EXTRACTED MATERIAL |
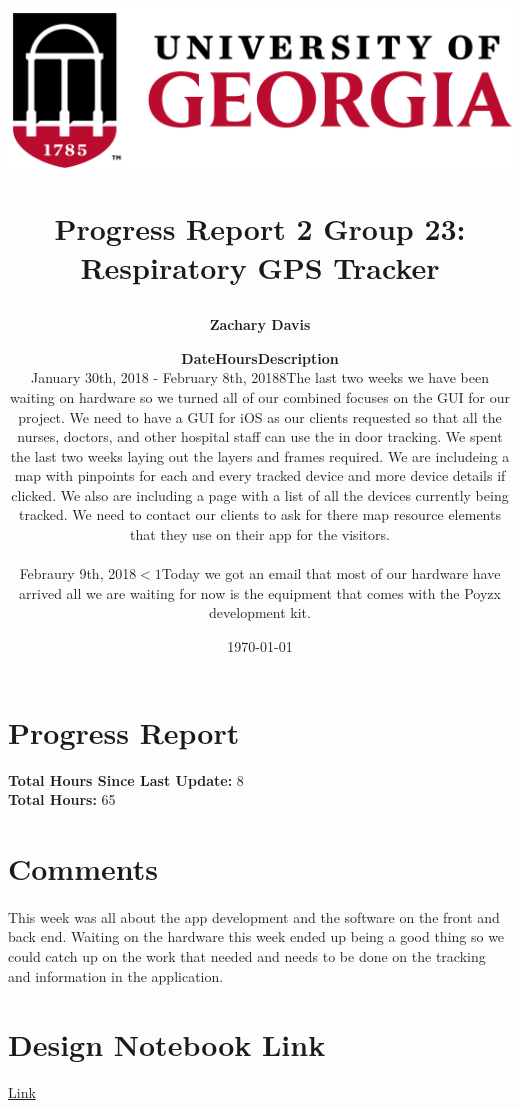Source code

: \documentclass[11pt]{report}
\title{
	\begin{center}
		\includegraphics[scale=0.5]{uga.PNG}\\
 	\end{center}
 	Progress Report 2
\bigbreak Group 23: Respiratory GPS Tracker
}
\author{\textbf{Zachary Davis}}
\date{\today}
\begin{document}
\maketitle

\section*{Progress Report}
	\begin{center}
		\author{
		{\normalsize
		\begin{tabular}{m{4cm} m{2cm} m{10cm}}
		\textbf{Date} & \textbf{Hours} & \textbf{Description}\\
		\hline
		January 30th, 2018 - February 8th, 2018 & $8$ & The last two weeks we have been waiting on hardware so we turned all of our combined focuses on the GUI for our project. We need to have a GUI for iOS as our clients requested so that all the nurses, doctors, and other hospital staff can use the in door tracking. We spent the last two weeks laying out the layers and frames required. We are includeing a map with pinpoints for each and every tracked device and more device details if clicked. We also are including a page with a list of all the devices currently being tracked.  We need to contact our clients to ask for there map resource elements that they use on their app for the visitors.\\
		&&\\
		Febraury 9th, 2018 & $<1$ & Today we got an email that most of our hardware have arrived all we are waiting for now is the equipment that comes with the Poyzx development kit.\\
		\end{tabular}
		}
		}
	\end{center}
		\textbf{Total Hours Since Last Update: } 8\\
		\textbf{Total Hours: } 65

\section*{Comments}
	\paragraph*{}
		This week was all about the app development and the software on the front and back end. Waiting on the hardware this week ended up being a good thing so we could catch up on the work that needed and needs to be done on the tracking and information in the application.

\section*{Design Notebook Link}
	\begin{center}
		\href{https://docs.google.com/document/d/1_15R62LK1jZ8SYRuCrb-5IObISIdbLSfoH2bRU7464c/edit?usp=sharing}{Link}
	\end{center}
\end{document}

ASSIGNMENT | Without the pictures, reproduce every entry exactly as written.

SOLVED EXERCISE |
Source code

: \documentclass[11pt]{report}
\title{
	\begin{center}
		\includegraphics[scale=0.5]{uga.PNG}\\
 	\end{center}
 	Progress Report 2
\bigbreak Group 23: Respiratory GPS Tracker
}
\author{\textbf{Zachary Davis}}
\date{\today}
\begin{document}
\maketitle

\section*{Progress Report}
	\begin{center}
		\author{
		{\normalsize
		\begin{tabular}{m{4cm} m{2cm} m{10cm}}
		\textbf{Date} & \textbf{Hours} & \textbf{Description}\\
		\hline
		January 30th, 2018 - February 8th, 2018 & $8$ & The last two weeks we have been waiting on hardware so we turned all of our combined focuses on the GUI for our project. We need to have a GUI for iOS as our clients requested so that all the nurses, doctors, and other hospital staff can use the in door tracking. We spent the last two weeks laying out the layers and frames required. We are includeing a map with pinpoints for each and every tracked device and more device details if clicked. We also are including a page with a list of all the devices currently being tracked.  We need to contact our clients to ask for there map resource elements that they use on their app for the visitors.\\
		&&\\
		Febraury 9th, 2018 & $<1$ & Today we got an email that most of our hardware have arrived all we are waiting for now is the equipment that comes with the Poyzx development kit.\\
		\end{tabular}
		}
		}
	\end{center}
		\textbf{Total Hours Since Last Update: } 8\\
		\textbf{Total Hours: } 65

\section*{Comments}
	\paragraph*{}
		This week was all about the app development and the software on the front and back end. Waiting on the hardware this week ended up being a good thing so we could catch up on the work that needed and needs to be done on the tracking and information in the application.

\section*{Design Notebook Link}
	\begin{center}
		\href{https://docs.google.com/document/d/1_15R62LK1jZ8SYRuCrb-5IObISIdbLSfoH2bRU7464c/edit?usp=sharing}{Link}
	\end{center}
\end{document}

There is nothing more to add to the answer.